MAY 1, 2020 AT 11:06 PM
RIVERTON, Utah – One Utah city kicked off a “business blitz” to help boost the economy and bring customers back to local businesses.
“The contribution of business and business owners cannot be overlooked. It cannot be overstated,” said Riverton Mayor Trent Staggs. “It’s a time when they really need to capture revenue now.”
With the state transitioning to a moderate risk phase Friday, the wheels were beginning to turn for more businesses across the state. But it’s still slow going. So much so that Riverton has resorted to a drive-thru business blitz at a city park.
“It’s been a pretty overwhelming response so far,” Staggs said after the first of hundreds of cars passed through the park. He said a local business donated signs for the effort that businesses could use to advertise discounts free of charge. The city will also be raffling off thousands of dollars in gift cards.
“I think it’s great,” said Kira Jones, one of many slowly driving through the park with her phone out to take pictures of discounts and deals. “They already struggle to survive in today’s economy so this just hits them even harder.”

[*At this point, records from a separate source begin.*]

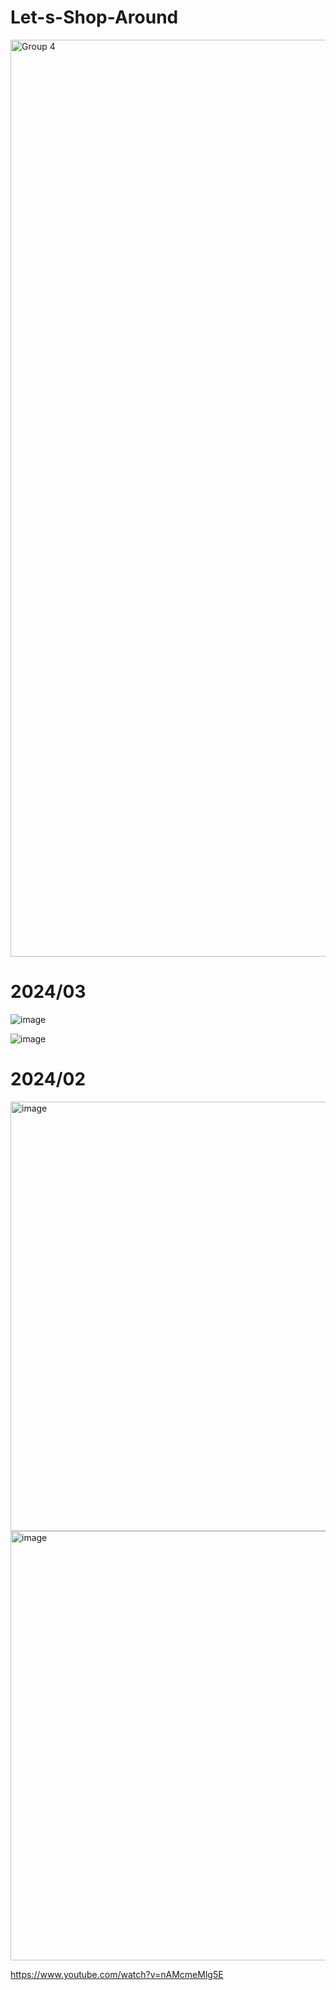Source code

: # Let-s-Shop-Around
<img width="1467" alt="Group 4" src="https://github.com/zhengshunze/Let-s-Shop-Around/assets/77151276/a7381d8e-f7d7-4b4b-8c1c-bd96e027096f">

# 2024/03
![image](https://github.com/zhengshunze/Let-s-Shop-Around/assets/77151276/550fd9a6-31aa-4d23-876e-252bd297cc5c)

![image](https://github.com/zhengshunze/Let-s-Shop-Around/assets/77151276/c47282e3-f230-4503-93a0-0227217e3af4)

# 2024/02
<img width="687" alt="image" src="https://github.com/zhengshunze/Let-s-Shop-Around/assets/77151276/6d053f4e-f776-4810-bf33-5500410f5c67">
<img width="687" alt="image" src="https://github.com/zhengshunze/Let-s-Shop-Around/assets/77151276/4a00076b-fa5e-42df-b2a5-660d487660df">

https://www.youtube.com/watch?v=nAMcmeMlg5E
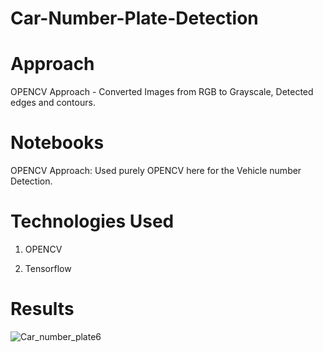 # Car-Number-Plate-Detection


# Approach
OPENCV Approach - Converted Images from RGB to Grayscale, Detected edges and contours.

# Notebooks
OPENCV Approach: Used purely OPENCV here for the Vehicle number Detection.

# Technologies Used
1. OPENCV

2. Tensorflow

# Results
![Car_number_plate6](https://user-images.githubusercontent.com/82444922/178115839-d6214028-78cf-48d9-af25-8a71761768dd.jpg)
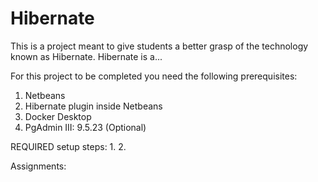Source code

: # Hibernate

This is a project meant to give students a better grasp of the technology known as Hibernate. Hibernate is a...

For this project to be completed you need the following prerequisites:
1. Netbeans
2. Hibernate plugin inside Netbeans
3. Docker Desktop
4. PgAdmin III: 9.5.23 (Optional)


REQUIRED setup steps:
1.
2.


Assignments:
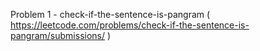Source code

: Problem 1 - check-if-the-sentence-is-pangram ( https://leetcode.com/problems/check-if-the-sentence-is-pangram/submissions/ )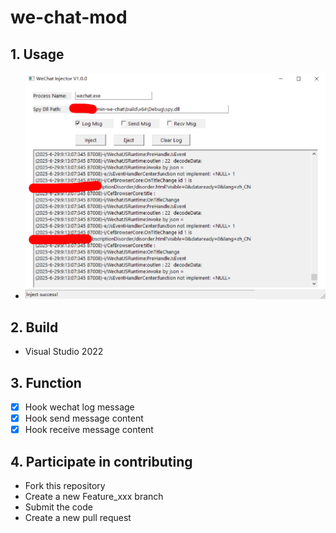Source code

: # we-chat-mod

## 1. Usage
- ![Usage](./doc/usage.png)

## 2. Build
- Visual Studio 2022

## 3. Function
- [x] Hook wechat log message
- [x] Hook send message content
- [x] Hook receive message content

## 4. Participate in contributing
- Fork this repository
- Create a new Feature_xxx branch
- Submit the code
- Create a new pull request
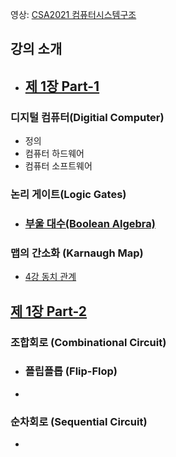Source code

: 영상: [CSA2021 컴퓨터시스템구조](https://www.youtube.com/playlist?list=PLc8fQ-m7b1hCHTT7VH2oo0Ng7Et096dYc)

## 강의 소개

- ## [제 1장 Part-1](https://www.youtube.com/watch?v=SG89LOgT7Vc&list=PLc8fQ-m7b1hCHTT7VH2oo0Ng7Et096dYc&index=2)

### 디지털 컴퓨터(Digitial Computer)

- 정의
- 컴퓨터 하드웨어
- 컴퓨터 소프트웨어

### 논리 게이트(Logic Gates)

- ### [부울 대수(Boolean Algebra)](/이산-수학/명제,추론,귀납,부울대수/부울-대수.md)

### 맵의 간소화 (Karnaugh Map)

- [4강 동치 관계](/이산-수학/이산수학-기초/동치-관계.md)

## [제 1장 Part-2](https://www.youtube.com/watch?v=gn5z3Un_qqM&list=PLc8fQ-m7b1hCHTT7VH2oo0Ng7Et096dYc&index=3)

### 조합회로 (Combinational Circuit)

- ### 플립플롭 (Flip-Flop)

- 

### 순차회로 (Sequential Circuit)

-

Among the many advertisements at the park is a deal from family-owned Wicked Peel Pizza Kitchen, which has been in business since January 2018.
“Last two months have been crazy,” said owner Mary Lee Wallwork. “It’s a roller coaster ride.”
Like so many other restaurants and shops, they’ve had to adapt by replacing plates with takeout and delivery boxes.
For the first time in more than six weeks, the state allowed restaurants that follow requirements to open their dining areas to customers beginning Friday. For now, Wallwork said they’re opting to stick with only takeout and delivery.
“A lot of our customers, that’s what they wanted us to do,” Wallwork said. “Let’s get back to normal but it’s going to take some time and we just all have to work together to do it.”
That’s why she’s grateful to have the city helping to drive people back to businesses as they reopen. It’s an effort the mayor said helps everyone involved, including the city, whose budget includes millions of dollars in sales tax revenue.
“We’re confident,” Staggs said. “We’re hopeful things will improve not just for individuals’ health but for their economic health as well. And I think that they’re not mutually exclusive.”